Melemahnya Rupiah Imbas Fluktuasi Perekonomian Global

Nilai tukar mata uang atau kurs adalah komponen penting dalam perdagangan internasional, investasi, dan kebijakan moneter suatu negara. Perubahan nilai tersebut dapat menjadi cerminan ekonomi suatu negara serta respons terhadap dinamika pasar internasional. Pelemahan nilai tukar tentu menjadi suatu tantangan bagi perekonomian. Kondisi tersebut terjadi pada rupiah beberapa waktu lalu.
Berdasarkan data dari Bloomberg Terminal, nilai tukar rupiah menembus harga Rp16.450 per United States Dollar (USD) pada Jumat, 21 Juni 2024. Kurs ini menunjukkan depresiasi yang hampir mencapai 10 persen dibandingkan dengan periode tahun lalu ketika nilai rupiah masih setara Rp14.952 per USD. Nilai rupiah kini hampir menyamai kurs pada krisis moneter 1998 dan pandemi Covid-19 di angka Rp16.650 serta Rp16.610 per USD.
Penyebab utama melemahnya nilai rupiah adalah penahanan suku bunga acuan oleh bank sentral Amerika Serikat, The Federal Reserve (The Fed). Mereka kembali menetapkan keputusan untuk mempertahankan suku bunga acuan di level 5,25-5,50% pada 12 Juni 2024. Penahanan tersebut adalah upaya untuk mengurangi laju inflasi yang belum mencapai target. Dengan mempertahankan suku bunga acuan di level tertentu, nilai USD akan menguat dibandingkan mata uang lainnya.

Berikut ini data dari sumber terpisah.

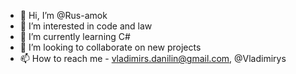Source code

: - 👋 Hi, I’m @Rus-amok
- 👀 I’m interested in code and law
- 🌱 I’m currently learning C#
- 💞️ I’m looking to collaborate on new projects
- 📫 How to reach me - vladimirs.danilin@gmail.com, @Vladimirys

<!---
Rus-amok/Rus-amok is a ✨ special ✨ repository because its `README.md` (this file) appears on your GitHub profile.
You can click the Preview link to take a look at your changes.
--->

Konflik di Timur Tengah antara Iran dan Israel turut menjadi alasan lain bagi The Fed untuk tetap menahan suku bunga acuan. Eskalasi terbaru memberikan ancaman kenaikan harga minyak dunia karena terganggunya jalur distribusi. Skenario ini ikut andil dalam tingginya inflasi di AS sebagai imbas dari kenaikan harga pokok produksi.

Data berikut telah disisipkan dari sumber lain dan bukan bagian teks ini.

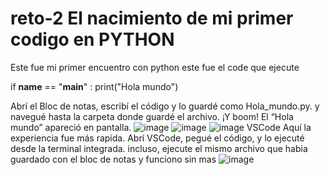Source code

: # reto-2 El nacimiento de mi primer codigo en PYTHON
Este fue mi primer encuentro con python este fue el code que ejecute

if __name__ == "__main__" :
  print("Hola mundo")
 
Abrí el Bloc de notas, escribí el código y lo guardé como Hola_mundo.py.  y navegué hasta la carpeta donde guardé el archivo.
¡Y boom! El “Hola mundo” apareció en pantalla.
![image](https://github.com/user-attachments/assets/69646055-6a9f-47a8-92a1-bb5d932881f3)
![image](https://github.com/user-attachments/assets/d929c0a3-b3d1-44e6-8702-11d9af10d4c1)
![image](https://github.com/user-attachments/assets/a34e5d9a-7c2b-4366-b4d7-ce4b3491d52a)
 VSCode 
Aquí la experiencia fue más rapida. Abrí VSCode, pegué el código, y lo ejecuté desde la terminal integrada.
incluso, ejecute el mismo archivo que habia guardado con el bloc de notas y funciono sin mas
![image](https://github.com/user-attachments/assets/fc2a78d1-e0ff-4156-b636-fba6e9c9cc74)
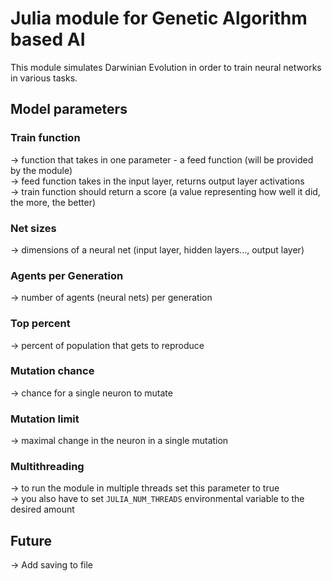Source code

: # Julia module for Genetic Algorithm based AI

This module simulates Darwinian Evolution in order to train neural networks in various tasks.

## Model parameters

### Train function
-> function that takes in one parameter - a feed function (will be provided by the module)  
-> feed function takes in the input layer, returns output layer activations  
-> train function should return a score (a value representing how well it did, the more, the better)

### Net sizes
-> dimensions of a neural net (input layer, hidden layers..., output layer)

### Agents per Generation
-> number of agents (neural nets) per generation

### Top percent
-> percent of population that gets to reproduce

### Mutation chance
-> chance for a single neuron to mutate

### Mutation limit
-> maximal change in the neuron in a single mutation

### Multithreading
-> to run the module in multiple threads set this parameter to true  
-> you also have to set `JULIA_NUM_THREADS` environmental variable to the desired amount


## Future
-> Add saving to file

Penurunan nilai rupiah juga merupakan akibat dari komposisi impor Indonesia yang dianggap rentan terhadap fluktuasi harga global. Dikutip dari laman RRI.co.id, Ekonom Asmiati Malik menyampaikan bahwa Indonesia masih mengimpor banyak komoditas penting seperti bahan baku, barang modal dan konsumsi. Data dari Badan Pusat Statistik menunjukkan realisasi impor bulan Mei merupakan yang tertinggi tahun ini di angka 19.399,8 miliar USD
Alasan lain dari pelemahan ini adalah intervensi Bank Indonesia yang tidak mampu menahan tingginya pergerakan nilai USD. Bank Indonesia memang sempat berhasil mengintervensi stabilitas rupiah pada 14 Juni 2024. Intervensi ini menguatkan rupiah ke Rp16.365 dari nilai sebelumnya yakni Rp16.415. Namun, nilai tersebut kembali naik ke Rp16.430 pada 20 Juni 2024.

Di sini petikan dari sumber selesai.